**What you are asked to do:**
For the entries below, the expected answer is the line with "- Stores the", the line with "## The Godswell", and every line between them, exactly as written, and nothing more.

BEGIN Exercise inputs

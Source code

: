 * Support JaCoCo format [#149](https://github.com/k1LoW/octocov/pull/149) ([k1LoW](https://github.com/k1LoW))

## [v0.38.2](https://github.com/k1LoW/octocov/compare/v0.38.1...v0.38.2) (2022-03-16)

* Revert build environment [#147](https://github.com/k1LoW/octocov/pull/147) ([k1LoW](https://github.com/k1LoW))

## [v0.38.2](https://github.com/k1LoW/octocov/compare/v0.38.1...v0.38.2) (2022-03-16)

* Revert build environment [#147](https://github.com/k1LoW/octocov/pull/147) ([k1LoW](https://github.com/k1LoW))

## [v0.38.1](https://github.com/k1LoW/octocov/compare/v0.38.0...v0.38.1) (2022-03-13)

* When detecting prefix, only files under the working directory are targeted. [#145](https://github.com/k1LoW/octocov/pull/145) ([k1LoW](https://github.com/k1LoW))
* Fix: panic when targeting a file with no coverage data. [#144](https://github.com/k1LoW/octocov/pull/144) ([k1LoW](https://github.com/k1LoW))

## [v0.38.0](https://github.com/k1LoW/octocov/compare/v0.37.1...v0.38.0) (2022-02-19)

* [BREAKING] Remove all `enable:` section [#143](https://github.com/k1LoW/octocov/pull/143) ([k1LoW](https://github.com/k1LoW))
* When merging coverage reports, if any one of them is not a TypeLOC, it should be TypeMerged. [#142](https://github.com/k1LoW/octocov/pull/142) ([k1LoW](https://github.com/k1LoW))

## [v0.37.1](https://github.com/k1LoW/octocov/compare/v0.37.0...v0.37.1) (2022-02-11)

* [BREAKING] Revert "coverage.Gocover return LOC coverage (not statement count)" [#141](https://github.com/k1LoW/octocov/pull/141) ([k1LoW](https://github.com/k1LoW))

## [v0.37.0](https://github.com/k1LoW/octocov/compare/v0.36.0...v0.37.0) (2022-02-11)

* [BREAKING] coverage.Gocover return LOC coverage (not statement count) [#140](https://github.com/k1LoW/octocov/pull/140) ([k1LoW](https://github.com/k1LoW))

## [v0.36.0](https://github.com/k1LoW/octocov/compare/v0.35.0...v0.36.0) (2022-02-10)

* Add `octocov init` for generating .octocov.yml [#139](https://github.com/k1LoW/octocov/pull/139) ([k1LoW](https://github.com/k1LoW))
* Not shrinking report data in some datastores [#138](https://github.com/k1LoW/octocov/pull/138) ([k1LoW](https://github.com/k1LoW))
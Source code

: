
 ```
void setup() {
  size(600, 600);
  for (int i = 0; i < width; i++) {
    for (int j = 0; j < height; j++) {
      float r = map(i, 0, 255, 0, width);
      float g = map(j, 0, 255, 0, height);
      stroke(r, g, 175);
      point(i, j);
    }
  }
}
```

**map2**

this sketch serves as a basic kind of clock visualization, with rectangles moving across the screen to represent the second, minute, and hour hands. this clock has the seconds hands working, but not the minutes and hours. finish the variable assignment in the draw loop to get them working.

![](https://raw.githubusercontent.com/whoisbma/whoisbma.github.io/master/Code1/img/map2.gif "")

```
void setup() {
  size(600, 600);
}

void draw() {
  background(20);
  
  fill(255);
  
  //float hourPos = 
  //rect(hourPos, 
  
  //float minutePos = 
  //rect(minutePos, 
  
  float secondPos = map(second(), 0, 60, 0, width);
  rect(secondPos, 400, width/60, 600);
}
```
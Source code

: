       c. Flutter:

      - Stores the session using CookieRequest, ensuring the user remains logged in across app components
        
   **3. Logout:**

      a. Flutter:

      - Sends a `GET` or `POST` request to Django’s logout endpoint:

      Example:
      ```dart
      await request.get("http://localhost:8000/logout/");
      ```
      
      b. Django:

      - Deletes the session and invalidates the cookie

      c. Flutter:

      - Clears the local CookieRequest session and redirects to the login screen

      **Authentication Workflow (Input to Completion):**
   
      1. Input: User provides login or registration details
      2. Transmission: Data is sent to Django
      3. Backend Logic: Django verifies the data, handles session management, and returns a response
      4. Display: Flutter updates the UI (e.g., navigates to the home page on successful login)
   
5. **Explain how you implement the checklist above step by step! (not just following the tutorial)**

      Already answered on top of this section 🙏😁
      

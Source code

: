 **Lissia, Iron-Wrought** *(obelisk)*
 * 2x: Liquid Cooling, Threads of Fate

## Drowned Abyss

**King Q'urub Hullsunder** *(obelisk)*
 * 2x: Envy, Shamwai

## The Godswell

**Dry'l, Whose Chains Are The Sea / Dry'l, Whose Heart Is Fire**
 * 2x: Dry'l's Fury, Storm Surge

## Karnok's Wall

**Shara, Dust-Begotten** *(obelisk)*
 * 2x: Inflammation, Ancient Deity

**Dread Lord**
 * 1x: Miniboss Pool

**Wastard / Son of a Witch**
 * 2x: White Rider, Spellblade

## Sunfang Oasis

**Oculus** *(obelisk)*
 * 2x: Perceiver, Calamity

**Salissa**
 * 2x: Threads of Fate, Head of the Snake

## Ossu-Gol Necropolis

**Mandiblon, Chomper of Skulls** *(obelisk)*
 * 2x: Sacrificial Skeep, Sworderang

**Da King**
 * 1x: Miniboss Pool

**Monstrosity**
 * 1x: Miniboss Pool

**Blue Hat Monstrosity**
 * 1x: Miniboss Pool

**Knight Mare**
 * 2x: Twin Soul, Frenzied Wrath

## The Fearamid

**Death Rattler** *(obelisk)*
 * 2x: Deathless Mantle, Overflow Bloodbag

END Exercise inputs

**Solution:**
      - Stores the session using CookieRequest, ensuring the user remains logged in across app components
        
   **3. Logout:**

      a. Flutter:

      - Sends a `GET` or `POST` request to Django’s logout endpoint:

      Example:
      ```dart
      await request.get("http://localhost:8000/logout/");
      ```
      
      b. Django:

      - Deletes the session and invalidates the cookie

      c. Flutter:

      - Clears the local CookieRequest session and redirects to the login screen

      **Authentication Workflow (Input to Completion):**
   
      1. Input: User provides login or registration details
      2. Transmission: Data is sent to Django
      3. Backend Logic: Django verifies the data, handles session management, and returns a response
      4. Display: Flutter updates the UI (e.g., navigates to the home page on successful login)
   
5. **Explain how you implement the checklist above step by step! (not just following the tutorial)**

      Already answered on top of this section 🙏😁
      

Source code

: **Lissia, Iron-Wrought** *(obelisk)*
 * 2x: Liquid Cooling, Threads of Fate

## Drowned Abyss

**King Q'urub Hullsunder** *(obelisk)*
 * 2x: Envy, Shamwai

## The Godswell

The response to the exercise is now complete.